Shares dive as the world is stricken with trade and recession fears
Global markets have been shaken by falls. Photo: AAP
The Australian sharemarket went into free fall on Thursday, losing $44 billion as the S&P/ASX 200 index of major shares tumbled 2.3 per cent to 6493 points.
It brings the market losses in two torrid days to $80 billion as investors were shaken by fears of a global recession and a weak local economy.
The falls were widespread, with the energy sector down 3 per cent.
The Commonwealth Bank lost 2.8 per cent to close at $77.34, while builders Mirvac lost 1.94 per cent to $3.04, miner Rio Tinto crashed 4.22 per cent to $87.25 and Telstra lost 3.41 per cent to $3.40.
Market weakness started in mid-September after the share index made up 300 points, or 4.8 per cent, from a sharp slump in July.
Despite the latest slump, shares are up almost 1000 points, or 14.8 per cent, this calendar year.
Winter in America
The falls came on continuing concerns about the world economy, with data showing US factory production was at 10-year lows.
At the same time, the all clear was given by authorities for a $US7.5 billion ($11 billion) rise in American tariffs against European manufactures and foodstuffs.
US employment figures were also disappointing and in Australia a weak economy convinced the Reserve Bank to cut interest rates to a record low of 0.75 per cent earlier in the week.
“The falls are a reflection of the fears of a US-China trade war finally starting to impact on the US economy,” said BetaShares economist David Bassanese.
“Reality is starting to bite and it’s eroding business confidence around the world.”
There was further doubt thrown on Australia’s economic performance, with the trade surplus continuing to soften to $5.93 billion in September from record highs as iron ore prices sagged.
The total value of exports fell by $1.46 billion, or 3.0 per cent, to $40.98 billion for the month on a seasonally adjusted basis, more than offsetting a slight $137 million dip in imports to $35.06 billion, the Australian Bureau of Statistics said on Thursday.
Cars in reverse
Sales of new cars also went backwards for an 18th straight month, with purchases down 6.9 per cent in September compared to the same time last year.
Sarah Hunter, chief economist with BIS Oxford Economics, said “there is a choppiness and bounciness in the market that is not unexpected”.
While the news from America had been disappointing, the environment was not totally bleak.
“We could easily see some recovery in prices when the (US) Federal Reserve cuts rates later this month as we are expecting,” Ms Hunter said.
While recessionary fears are playing on the market, Mr Bassenese said he was not totally pessimistic.
“If the current situation continues then we will see a global recession but if Donald Trump and (Chinese leader) Xi Jinping meet in the next few months and do a deal, then things could change,” he said.

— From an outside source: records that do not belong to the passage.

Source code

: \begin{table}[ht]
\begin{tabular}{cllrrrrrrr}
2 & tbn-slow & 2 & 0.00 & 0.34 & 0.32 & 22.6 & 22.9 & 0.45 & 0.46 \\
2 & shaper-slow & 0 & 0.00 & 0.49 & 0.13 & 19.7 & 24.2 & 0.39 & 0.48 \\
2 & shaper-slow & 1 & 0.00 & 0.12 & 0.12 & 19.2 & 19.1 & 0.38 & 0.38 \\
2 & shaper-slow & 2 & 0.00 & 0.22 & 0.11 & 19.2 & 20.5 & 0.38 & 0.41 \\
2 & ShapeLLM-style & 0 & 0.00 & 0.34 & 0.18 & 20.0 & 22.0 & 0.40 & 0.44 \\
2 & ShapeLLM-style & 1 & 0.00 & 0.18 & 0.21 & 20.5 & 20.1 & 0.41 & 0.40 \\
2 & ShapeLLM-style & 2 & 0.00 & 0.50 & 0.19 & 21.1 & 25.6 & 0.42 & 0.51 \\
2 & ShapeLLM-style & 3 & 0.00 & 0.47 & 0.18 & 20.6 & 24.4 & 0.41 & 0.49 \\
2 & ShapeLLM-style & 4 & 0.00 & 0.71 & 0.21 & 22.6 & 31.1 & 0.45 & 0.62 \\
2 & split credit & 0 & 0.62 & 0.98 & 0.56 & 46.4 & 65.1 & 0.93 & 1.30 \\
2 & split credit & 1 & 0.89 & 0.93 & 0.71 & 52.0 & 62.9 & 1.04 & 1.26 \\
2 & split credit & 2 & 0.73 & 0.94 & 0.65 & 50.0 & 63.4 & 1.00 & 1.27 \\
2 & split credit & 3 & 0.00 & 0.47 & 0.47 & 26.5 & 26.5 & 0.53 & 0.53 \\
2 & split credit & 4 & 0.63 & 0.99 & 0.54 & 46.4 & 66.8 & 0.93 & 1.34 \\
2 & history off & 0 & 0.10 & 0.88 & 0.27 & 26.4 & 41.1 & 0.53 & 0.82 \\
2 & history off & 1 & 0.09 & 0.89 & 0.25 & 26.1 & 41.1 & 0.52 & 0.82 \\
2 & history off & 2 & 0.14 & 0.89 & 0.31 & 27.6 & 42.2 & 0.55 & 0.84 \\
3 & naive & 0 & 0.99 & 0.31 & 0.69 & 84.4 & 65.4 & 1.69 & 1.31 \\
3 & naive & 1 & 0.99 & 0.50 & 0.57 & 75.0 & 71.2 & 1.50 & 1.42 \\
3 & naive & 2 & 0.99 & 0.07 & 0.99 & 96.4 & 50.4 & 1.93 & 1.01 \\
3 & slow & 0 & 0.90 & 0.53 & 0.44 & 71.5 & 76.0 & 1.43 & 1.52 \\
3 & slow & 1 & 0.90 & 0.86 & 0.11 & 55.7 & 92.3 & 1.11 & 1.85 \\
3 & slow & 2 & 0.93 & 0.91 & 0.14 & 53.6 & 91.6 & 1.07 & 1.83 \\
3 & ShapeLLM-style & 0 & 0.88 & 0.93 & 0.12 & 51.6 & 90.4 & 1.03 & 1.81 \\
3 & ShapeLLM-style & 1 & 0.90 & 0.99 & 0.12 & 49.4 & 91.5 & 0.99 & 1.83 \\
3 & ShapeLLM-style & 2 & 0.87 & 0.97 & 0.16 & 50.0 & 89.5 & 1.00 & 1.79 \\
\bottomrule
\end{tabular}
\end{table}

In Australia policymakers were not doing enough to boost the economy.
“The Reserve Bank can only do so much. The drag in consumer spending and tax and rate cuts have not been enough to cause an increase in retail foot traffic,” Mr Bassenese said.
Ms Hunter said the outlook for the Australian economy was not altogether bleak.
“Growth is not robust, it’s muddy. Drags on the economy could see quarter-on-quarter growth of between 0.4 and 0.5 per cent,” Ms Hunter said.
No QE expected
While she expected a further rate cut from the Reserve Bank bringing the cash rate to 0.5 per cent, it was unlikely that governor Philip Lowe would introduce extraordinary measures like quantitative easing (money printing).
Political factors would prevent the government addressing weakness by boosting spending, despite Dr Lowe highlighting the need for it in recent months.
“Quantitative easing would help at the margins but spending on infrastructure projects, boosting road and rail maintenance or income tax cuts for households would be far more effective policy in terms of jobs, wage growth and inflation,” she said.